Sudah dua jam Yuno dan Ara belajar, lebih tepatnya Ara yang belajar karena Yuno hanya memantau dan mengoreksi soal-soal yang ia anggap salah, kemudian mengajari gadis itu hingga Ara paham. Dengan sabar Yuno mengajarkan satu persatu soal, walau terkadang konsentrasi Ara suka buyar dan sering mengalihkan konsentrasinya juga.

Seperti saat ini, saat Yuno sedang menjelaskan letak kesalahannya pada soal matematika, alih-alih memperhatikan buku serta penjelasan Yuno.

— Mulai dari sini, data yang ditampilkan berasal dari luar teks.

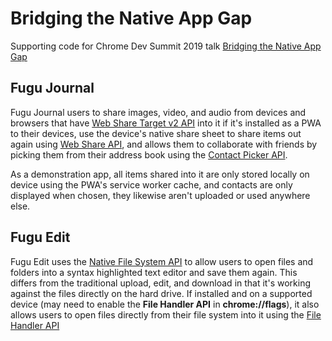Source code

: # Bridging the Native App Gap

Supporting code for Chrome Dev Summit 2019 talk [Bridging the Native App Gap](https://developer.chrome.com/devsummit/sessions/bridging-the-native-app-gap/)

## Fugu Journal

Fugu Journal users to share images, video, and audio from devices and browsers that have [Web Share Target v2 API](https://developers.google.com/web/updates/2018/12/web-share-target) into it if it's installed as a PWA to their devices, use the device's native share sheet to share items out again using [Web Share API](https://developers.google.com/web/updates/2016/09/navigator-share), and allows them to collaborate with friends by picking them from their address book using the [Contact Picker API](https://web.dev/contact-picker/).

As a demonstration app, all items shared into it are only stored locally on device using the PWA's service worker cache, and contacts are only displayed when chosen, they likewise aren't uploaded or used anywhere else.

## Fugu Edit

Fugu Edit uses the [Native File System API](https://web.dev/native-file-system/) to allow users to open files and folders into a syntax highlighted text editor and save them again. This differs from the traditional upload, edit, and download in that it's working against the files directly on the hard drive. If installed and on a supported device (may need to enable the **File Handler API** in **chrome://flags**), it also allows users to open files directly from their file system into it using the [File Handler API](https://github.com/WICG/file-handling)
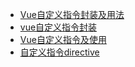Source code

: 
- [Vue自定义指令封装及用法](https://blog.csdn.net/weixin_45932565/article/details/104478662)
- [vue自定义指令封装](https://juejin.cn/post/6963841828059611173)
- [Vue自定义指令及使用](https://www.cnblogs.com/dhui/p/13268040.html)
- [自定义指令directive](https://segmentfault.com/a/1190000012827871)
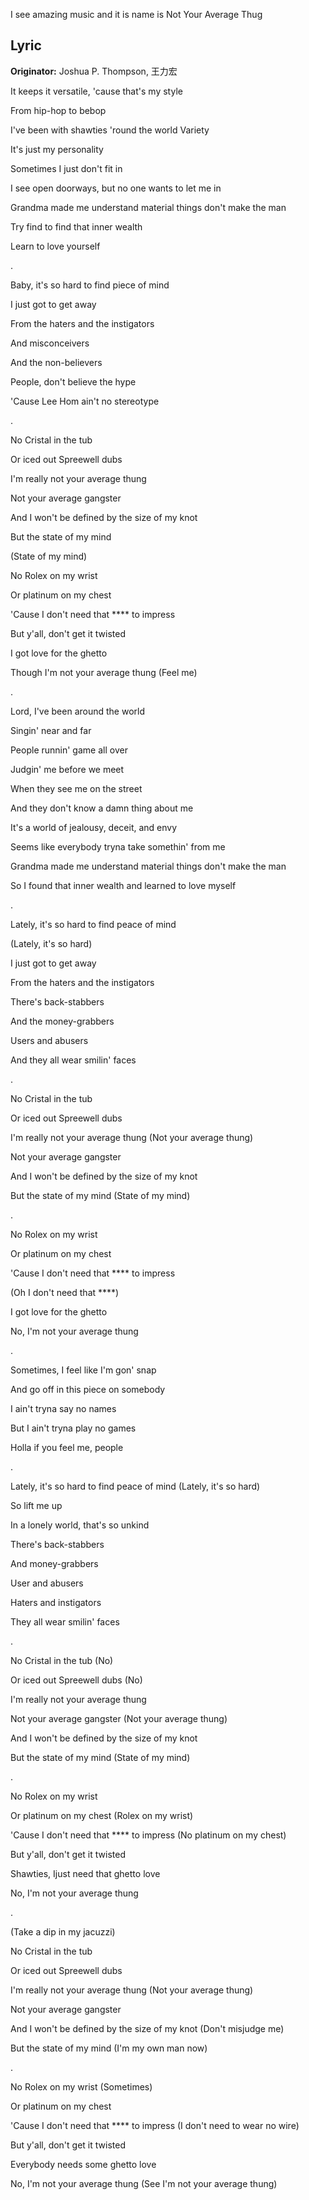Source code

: I see amazing music and it is name is Not Your Average Thug

## Lyric

**Originator:** Joshua P. Thompson, 王力宏

It keeps it versatile, 'cause that's my style

From hip-hop to bebop

I've been with shawties 'round the world Variety

It's just my personality

Sometimes I just don't fit in

I see open doorways, but no one wants to let me in

Grandma made me understand material things don't make the man

Try find to find that inner wealth

Learn to love yourself

.

Baby, it's so hard to find piece of mind

I just got to get away

From the haters and the instigators

And misconceivers

And the non-believers

People, don't believe the hype

'Cause Lee Hom ain't no stereotype

.

No Cristal in the tub

Or iced out Spreewell dubs

I'm really not your average thung

Not your average gangster

And I won't be defined by the size of my knot

But the state of my mind

(State of my mind)

No Rolex on my wrist

Or platinum on my chest

'Cause I don't need that **** to impress

But y'all, don't get it twisted

I got love for the ghetto

Though I'm not your average thung (Feel me)

.

Lord, I've been around the world

Singin' near and far

People runnin' game all over

Judgin' me before we meet

When they see me on the street

And they don't know a damn thing about me

It's a world of jealousy, deceit, and envy

Seems like everybody tryna take somethin' from me

Grandma made me understand material things don't make the man

So I found that inner wealth and learned to love myself

.

Lately, it's so hard to find peace of mind

(Lately, it's so hard)

I just got to get away

From the haters and the instigators

There's back-stabbers

And the money-grabbers

Users and abusers

And they all wear smilin' faces

.

No Cristal in the tub

Or iced out Spreewell dubs

I'm really not your average thung (Not your average thung)

Not your average gangster

And I won't be defined by the size of my knot

But the state of my mind (State of my mind)

.

No Rolex on my wrist

Or platinum on my chest

'Cause I don't need that **** to impress

(Oh I don't need that ****)

I got love for the ghetto

No, I'm not your average thung

.

Sometimes, I feel like I'm gon' snap

And go off in this piece on somebody

I ain't tryna say no names

But I ain't tryna play no games

Holla if you feel me, people

.

Lately, it's so hard to find peace of mind (Lately, it's so hard)

So lift me up

In a lonely world, that's so unkind

There's back-stabbers

And money-grabbers

User and abusers

Haters and instigators

They all wear smilin' faces

.

No Cristal in the tub (No)

Or iced out Spreewell dubs (No)

I'm really not your average thung

Not your average gangster (Not your average thung)

And I won't be defined by the size of my knot

But the state of my mind (State of my mind)

.

No Rolex on my wrist

Or platinum on my chest (Rolex on my wrist)

'Cause I don't need that **** to impress (No platinum on my chest)

But y'all, don't get it twisted

Shawties, Ijust need that ghetto love

No, I'm not your average thung

.

(Take a dip in my jacuzzi)

No Cristal in the tub

Or iced out Spreewell dubs

I'm really not your average thung (Not your average thung)

Not your average gangster

And I won't be defined by the size of my knot (Don't misjudge me)

But the state of my mind (I'm my own man now)

.

No Rolex on my wrist (Sometimes)

Or platinum on my chest

'Cause I don't need that **** to impress (I don't need to wear no wire)

But y'all, don't get it twisted

Everybody needs some ghetto love

No, I'm not your average thung (See I'm not your average thung)
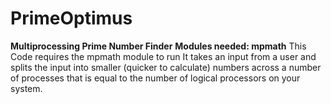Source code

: # PrimeOptimus
****Multiprocessing Prime Number Finder****
****Modules needed: mpmath****
This Code requires the mpmath module to run
It takes an input from a user and splits the input into smaller (quicker to calculate) numbers 
across a number of processes that is equal to the number of logical processors on your system.
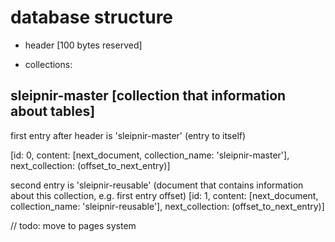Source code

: # database structure

- header [100 bytes reserved]

- collections:

## sleipnir-master [collection that information about tables]

first entry after header is 'sleipnir-master' (entry to itself)

[id: 0, content: [next_document, collection_name: 'sleipnir-master'], next_collection: (offset_to_next_entry)]


second entry is 'sleipnir-reusable' (document that contains information about this collection, e.g.
first entry offset)
[id: 1, content: [next_document, collection_name: 'sleipnir-reusable'], next_collection: (offset_to_next_entry)]

// todo: move to pages system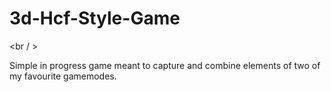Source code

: # 3d-Hcf-Style-Game

<br / >

Simple in progress game meant to capture and combine elements of two of my favourite gamemodes.
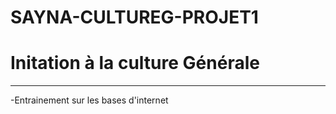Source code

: # SAYNA-CULTUREG-PROJET1
# Initation à la culture Générale 
***
-Entrainement sur les bases d'internet
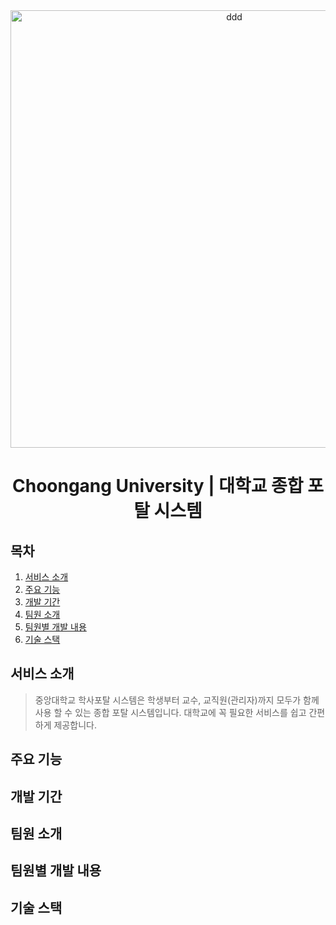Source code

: <div align=center><img width="700" alt="ddd" src="https://user-images.githubusercontent.com/113576529/235598708-beea7ea3-74d4-4d48-8578-baae60109df3.PNG">
</div>

<div align=center>
  
# Choongang University | 대학교 종합 포탈 시스템 
</div>

## 목차
 1. [서비스 소개](#서비스-소개)
 2. [주요 기능](#주요-기능)
 3. [개발 기간](#개발-기간)
 4. [팀원 소개](#팀원-소개)
 5. [팀원별 개발 내용](#팀원별-개발-내용)
 6. [기술 스택](#기술-스택)

## 서비스 소개
> 중앙대학교 학사포탈 시스템은 학생부터 교수, 교직원(관리자)까지 모두가 함께 사용 할 수 있는 종합 포탈 시스템입니다.
> 대학교에 꼭 필요한 서비스를 쉽고 간편하게 제공합니다.

## 주요 기능

## 개발 기간

## 팀원 소개

## 팀원별 개발 내용

## 기술 스택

Gadis itu justru lebih tertarik memperhatikan wajah kekasihnya itu.

“Sayang..” tegur Yuno, namun Ara malah tersenyum sembari menutup wajahnya dengan kedua tangannya itu.

“Ini aku merhatiin tau,” sangkalnya.

“Yang kamu perhatiin muka aku, bukan soalnya. Ayo dong serius, katanya mau dapat kampus yang kamu mau.”

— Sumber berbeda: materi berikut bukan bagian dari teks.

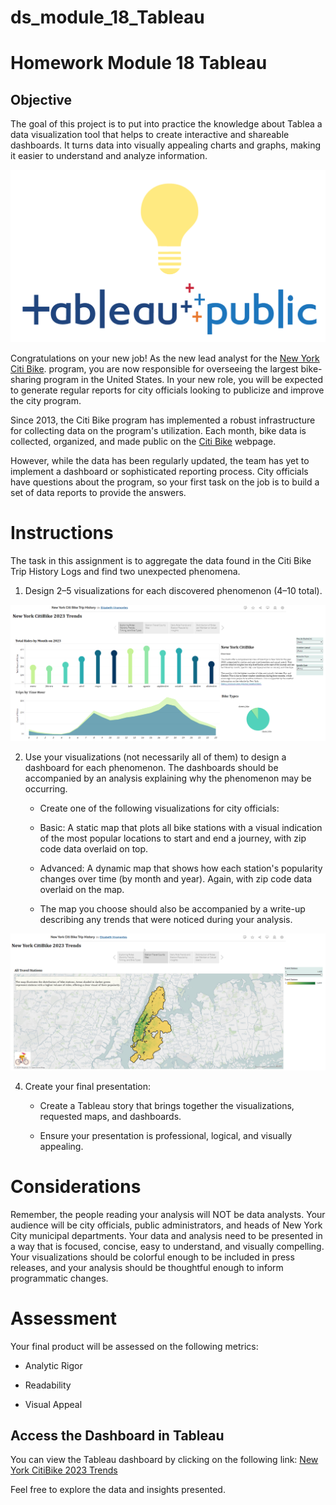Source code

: # ds_module_18_Tableau
Homework Module 18 Tableau
=========
Objective
----
The goal of this project is to put into practice the knowledge about Tablea a data visualization tool that helps to create interactive and shareable dashboards. It turns data into visually appealing charts and graphs, making it easier to understand and analyze information. 

![alt text](./Images/taleau.PNG)

Congratulations on your new job! As the new lead analyst for the [New York Citi Bike](https://en.wikipedia.org/wiki/Citi_Bike). program, you are now responsible for overseeing the largest bike-sharing program in the United States. In your new role, you will be expected to generate regular reports for city officials looking to publicize and improve the city program.

Since 2013, the Citi Bike program has implemented a robust infrastructure for collecting data on the program's utilization. Each month, bike data is collected, organized, and made public on the [Citi Bike](https://citibikenyc.com/system-data) webpage.

However, while the data has been regularly updated, the team has yet to implement a dashboard or sophisticated reporting process. City officials have questions about the program, so your first task on the job is to build a set of data reports to provide the answers.

Instructions
===
The task in this assignment is to aggregate the data found in the Citi Bike Trip History Logs and find two unexpected phenomena.

1. Design 2–5 visualizations for each discovered phenomenon (4–10 total).

![alt text](./Images/Exploring_Rides.PNG)

2. Use your visualizations (not necessarily all of them) to design a dashboard for each phenomenon. The dashboards should be accompanied by an analysis explaining why the phenomenon may be occurring.

    - Create one of the following visualizations for city officials:

    - Basic: A static map that plots all bike stations with a visual indication of the most popular locations to start and end a journey, with zip code data overlaid on top.

    - Advanced: A dynamic map that shows how each station's popularity changes over time (by month and year). Again, with zip code data overlaid on the map.

    - The map you choose should also be accompanied by a write-up describing any trends that were noticed during your analysis.

![alt text](./Images/Station_Travel_Counts_Map.PNG)

4. Create your final presentation:

    - Create a Tableau story that brings together the visualizations, requested maps, and dashboards.

    - Ensure your presentation is professional, logical, and visually appealing.

Considerations
===
Remember, the people reading your analysis will NOT be data analysts. Your audience will be city officials, public administrators, and heads of New York City municipal departments. Your data and analysis need to be presented in a way that is focused, concise, easy to understand, and visually compelling. Your visualizations should be colorful enough to be included in press releases, and your analysis should be thoughtful enough to inform programmatic changes.

Assessment
===
Your final product will be assessed on the following metrics:

- Analytic Rigor

- Readability

- Visual Appeal


Access the Dashboard in Tableau
---
You can view the Tableau dashboard by clicking on the following link: 
[New York CitiBike 2023 Trends](https://public.tableau.com/app/profile/elizabeth.viramontes/viz/NewYorkCitiBikeTripHistory/Story1)

Feel free to explore the data and insights presented.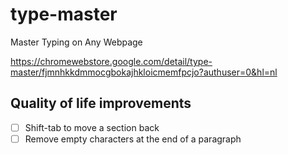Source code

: # type-master
Master Typing on Any Webpage

https://chromewebstore.google.com/detail/type-master/fjmnhkkdmmocgbokajhkloicmemfpcjo?authuser=0&hl=nl

## Quality of life improvements
- [ ] Shift-tab to move a section back
- [ ] Remove empty characters at the end of a paragraph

“Tapi aku udah ngerjain 50 soal, kan capek, Kak. Gak kasian apa aku tuh minggu kemarin baru selesai UN.” Ara mengulum bibirnya, mengedipkan kedua matanya layaknya seekor anak kucing yang ingin meminta di pungut.

Yuno menghela nafasnya pelan, gak tega juga lihat wajah Ara yang sudah memelas. Dari tadi memang Yuno sudah memberikan soal-soal yang kemungkinan keluar di ujian untuk masuk perguruan tinggi.

“Yaudah, kamu istirahat dulu, aku mau periksa soal-soal yang kamu kerjain tadi.” Yuno akhirnya luluh juga.

“Yeayyyyy makasih sayangku.”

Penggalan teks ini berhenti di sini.